▸ **WORK TO COMPLETE**: Copy out each entry below verbatim, skipping the images.

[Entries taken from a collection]
○ ○ ○

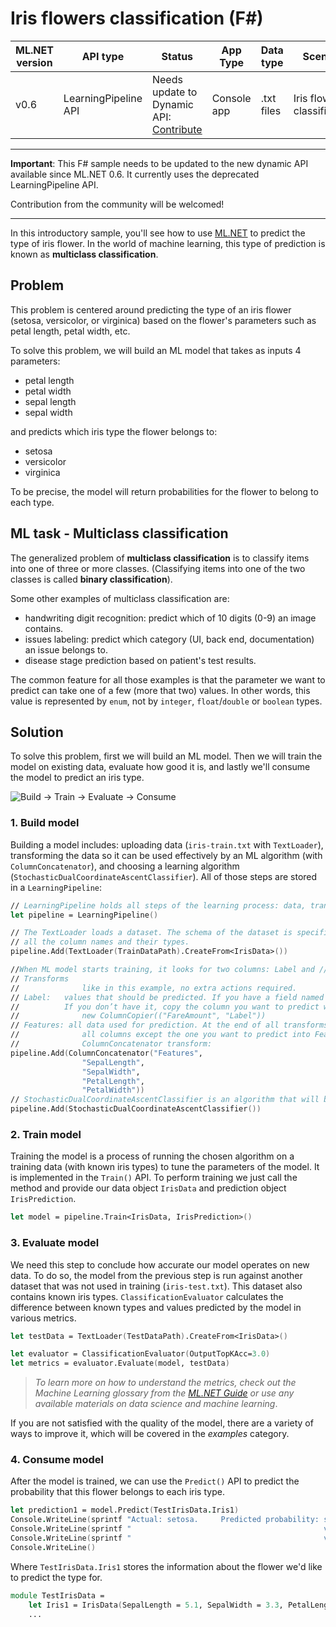 # Iris flowers classification (F#)

| ML.NET version | API type          | Status                        | App Type    | Data type | Scenario            | ML Task                   | Algorithms                  |
|----------------|-------------------|-------------------------------|-------------|-----------|---------------------|---------------------------|-----------------------------|
| v0.6           | LearningPipeline API | Needs update to  Dynamic API: [Contribute](/CONTRIBUTING.md) | Console app | .txt files | Iris flowers classification | Multi-class classification | Sdca Multi-class |

------------------------------------

**Important**: This F# sample needs to be updated to the new dynamic API available since ML.NET 0.6. It currently uses the deprecated LearningPipeline API.

Contribution from the community will be welcomed! 

------------------------------------

In this introductory sample, you'll see how to use [ML.NET](https://www.microsoft.com/net/learn/apps/machine-learning-and-ai/ml-dotnet) to predict the type of iris flower. In the world of machine learning, this type of prediction is known as **multiclass classification**.

## Problem
This problem is centered around predicting the type of an iris flower (setosa, versicolor, or virginica) based on the flower's parameters such as petal length, petal width, etc.

To solve this problem, we will build an ML model that takes as inputs 4 parameters: 
* petal length
* petal width
* sepal length
* sepal width

and predicts which iris type the flower belongs to:
* setosa
* versicolor
* virginica

To be precise, the model will return probabilities for the flower to belong to each type.

## ML task - Multiclass classification
The generalized problem of **multiclass classification** is to classify items into one of three or more classes. (Classifying items into one of the two classes is called **binary classification**).

Some other examples of multiclass classification are:
* handwriting digit recognition: predict which of 10 digits (0-9) an image contains.
* issues labeling: predict which category (UI, back end, documentation) an issue belongs to.
* disease stage prediction based on patient's test results.

The common feature for all those examples is that the parameter we want to predict can take one of a few (more that two) values. In other words, this value is represented by `enum`, not by `integer`, `float`/`double` or `boolean` types.

## Solution
To solve this problem, first we will build an ML model. Then we will train the model on existing data, evaluate how good it is, and lastly we'll consume the model to predict an iris type.

![Build -> Train -> Evaluate -> Consume](../../../../../master/samples/csharp/getting-started/shared_content/modelpipeline.png)

### 1. Build model

Building a model includes: uploading data (`iris-train.txt` with `TextLoader`), transforming the data so it can be used effectively by an ML algorithm (with `ColumnConcatenator`), and choosing a learning algorithm (`StochasticDualCoordinateAscentClassifier`). All of those steps are stored in a `LearningPipeline`:
```fsharp
// LearningPipeline holds all steps of the learning process: data, transforms, learners.
let pipeline = LearningPipeline()

// The TextLoader loads a dataset. The schema of the dataset is specified by passing a class containing
// all the column names and their types.
pipeline.Add(TextLoader(TrainDataPath).CreateFrom<IrisData>())

//When ML model starts training, it looks for two columns: Label and //Features.
// Transforms
//              like in this example, no extra actions required.
// Label:   values that should be predicted. If you have a field named Label in your data type,
//          If you don’t have it, copy the column you want to predict with ColumnCopier transform:
//              new ColumnCopier(("FareAmount", "Label"))
// Features: all data used for prediction. At the end of all transforms you need to concatenate
//              all columns except the one you want to predict into Features column with
//              ColumnConcatenator transform:
pipeline.Add(ColumnConcatenator("Features",
                "SepalLength",
                "SepalWidth",
                "PetalLength",
                "PetalWidth"))
// StochasticDualCoordinateAscentClassifier is an algorithm that will be used to train the model.
pipeline.Add(StochasticDualCoordinateAscentClassifier())
```

### 2. Train model
Training the model is a process of running the chosen algorithm on a training data (with known iris types) to tune the parameters of the model. It is implemented in the `Train()` API. To perform training we just call the method and provide our data object  `IrisData` and  prediction object `IrisPrediction`.

```fsharp
let model = pipeline.Train<IrisData, IrisPrediction>()
```

### 3. Evaluate model
We need this step to conclude how accurate our model operates on new data. To do so, the model from the previous step is run against another dataset that was not used in training (`iris-test.txt`). This dataset also contains known iris types. `ClassificationEvaluator` calculates the difference between known types and values predicted by the model in various metrics.

```fsharp
let testData = TextLoader(TestDataPath).CreateFrom<IrisData>()

let evaluator = ClassificationEvaluator(OutputTopKAcc=3.0)
let metrics = evaluator.Evaluate(model, testData)
```

>*To learn more on how to understand the metrics, check out the Machine Learning glossary from the [ML.NET Guide](https://docs.microsoft.com/en-us/dotnet/machine-learning/) or use any available materials on data science and machine learning*.

If you are not satisfied with the quality of the model, there are a variety of ways to improve it, which will be covered in the *examples* category.

### 4. Consume model

After the model is trained, we can use the `Predict()` API to predict the probability that this flower belongs to each iris type. 

```fsharp
let prediction1 = model.Predict(TestIrisData.Iris1)
Console.WriteLine(sprintf "Actual: setosa.     Predicted probability: setosa:      %0.4f" prediction1.Score.[0])
Console.WriteLine(sprintf "                                           versicolor:  %0.4f" prediction1.Score.[1])
Console.WriteLine(sprintf "                                           virginica:   %0.4f" prediction1.Score.[2])
Console.WriteLine()
```

Where `TestIrisData.Iris1` stores the information about the flower we'd like to predict the type for.

```fsharp
module TestIrisData = 
    let Iris1 = IrisData(SepalLength = 5.1, SepalWidth = 3.3, PetalLength = 1.6, PetalWidth= 0.2)
    ...
```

○ ○ ○

▸ **WRITTEN ANSWER**:
 # Iris flowers classification (F#)

| ML.NET version | API type          | Status                        | App Type    | Data type | Scenario            | ML Task                   | Algorithms                  |
|----------------|-------------------|-------------------------------|-------------|-----------|---------------------|---------------------------|-----------------------------|
| v0.6           | LearningPipeline API | Needs update to  Dynamic API: [Contribute](/CONTRIBUTING.md) | Console app | .txt files | Iris flowers classification | Multi-class classification | Sdca Multi-class |

------------------------------------

**Important**: This F# sample needs to be updated to the new dynamic API available since ML.NET 0.6. It currently uses the deprecated LearningPipeline API.

Contribution from the community will be welcomed! 

------------------------------------

In this introductory sample, you'll see how to use [ML.NET](https://www.microsoft.com/net/learn/apps/machine-learning-and-ai/ml-dotnet) to predict the type of iris flower. In the world of machine learning, this type of prediction is known as **multiclass classification**.

## Problem
This problem is centered around predicting the type of an iris flower (setosa, versicolor, or virginica) based on the flower's parameters such as petal length, petal width, etc.

To solve this problem, we will build an ML model that takes as inputs 4 parameters: 
* petal length
* petal width
* sepal length
* sepal width

and predicts which iris type the flower belongs to:
* setosa
* versicolor
* virginica

To be precise, the model will return probabilities for the flower to belong to each type.

## ML task - Multiclass classification
The generalized problem of **multiclass classification** is to classify items into one of three or more classes. (Classifying items into one of the two classes is called **binary classification**).

Some other examples of multiclass classification are:
* handwriting digit recognition: predict which of 10 digits (0-9) an image contains.
* issues labeling: predict which category (UI, back end, documentation) an issue belongs to.
* disease stage prediction based on patient's test results.

The common feature for all those examples is that the parameter we want to predict can take one of a few (more that two) values. In other words, this value is represented by `enum`, not by `integer`, `float`/`double` or `boolean` types.

## Solution
To solve this problem, first we will build an ML model. Then we will train the model on existing data, evaluate how good it is, and lastly we'll consume the model to predict an iris type.

![Build -> Train -> Evaluate -> Consume](../../../../../master/samples/csharp/getting-started/shared_content/modelpipeline.png)

### 1. Build model

Building a model includes: uploading data (`iris-train.txt` with `TextLoader`), transforming the data so it can be used effectively by an ML algorithm (with `ColumnConcatenator`), and choosing a learning algorithm (`StochasticDualCoordinateAscentClassifier`). All of those steps are stored in a `LearningPipeline`:
```fsharp
// LearningPipeline holds all steps of the learning process: data, transforms, learners.
let pipeline = LearningPipeline()

// The TextLoader loads a dataset. The schema of the dataset is specified by passing a class containing
// all the column names and their types.
pipeline.Add(TextLoader(TrainDataPath).CreateFrom<IrisData>())

//When ML model starts training, it looks for two columns: Label and //Features.
// Transforms
//              like in this example, no extra actions required.
// Label:   values that should be predicted. If you have a field named Label in your data type,
//          If you don’t have it, copy the column you want to predict with ColumnCopier transform:
//              new ColumnCopier(("FareAmount", "Label"))
// Features: all data used for prediction. At the end of all transforms you need to concatenate
//              all columns except the one you want to predict into Features column with
//              ColumnConcatenator transform:
pipeline.Add(ColumnConcatenator("Features",
                "SepalLength",
                "SepalWidth",
                "PetalLength",
                "PetalWidth"))
// StochasticDualCoordinateAscentClassifier is an algorithm that will be used to train the model.
pipeline.Add(StochasticDualCoordinateAscentClassifier())
```

### 2. Train model
Training the model is a process of running the chosen algorithm on a training data (with known iris types) to tune the parameters of the model. It is implemented in the `Train()` API. To perform training we just call the method and provide our data object  `IrisData` and  prediction object `IrisPrediction`.

```fsharp
let model = pipeline.Train<IrisData, IrisPrediction>()
```

### 3. Evaluate model
We need this step to conclude how accurate our model operates on new data. To do so, the model from the previous step is run against another dataset that was not used in training (`iris-test.txt`). This dataset also contains known iris types. `ClassificationEvaluator` calculates the difference between known types and values predicted by the model in various metrics.

```fsharp
let testData = TextLoader(TestDataPath).CreateFrom<IrisData>()

let evaluator = ClassificationEvaluator(OutputTopKAcc=3.0)
let metrics = evaluator.Evaluate(model, testData)
```

>*To learn more on how to understand the metrics, check out the Machine Learning glossary from the [ML.NET Guide](https://docs.microsoft.com/en-us/dotnet/machine-learning/) or use any available materials on data science and machine learning*.

If you are not satisfied with the quality of the model, there are a variety of ways to improve it, which will be covered in the *examples* category.

### 4. Consume model

After the model is trained, we can use the `Predict()` API to predict the probability that this flower belongs to each iris type. 

```fsharp
let prediction1 = model.Predict(TestIrisData.Iris1)
Console.WriteLine(sprintf "Actual: setosa.     Predicted probability: setosa:      %0.4f" prediction1.Score.[0])
Console.WriteLine(sprintf "                                           versicolor:  %0.4f" prediction1.Score.[1])
Console.WriteLine(sprintf "                                           virginica:   %0.4f" prediction1.Score.[2])
Console.WriteLine()
```

Where `TestIrisData.Iris1` stores the information about the flower we'd like to predict the type for.

```fsharp
module TestIrisData = 
    let Iris1 = IrisData(SepalLength = 5.1, SepalWidth = 3.3, PetalLength = 1.6, PetalWidth= 0.2)
    ...
```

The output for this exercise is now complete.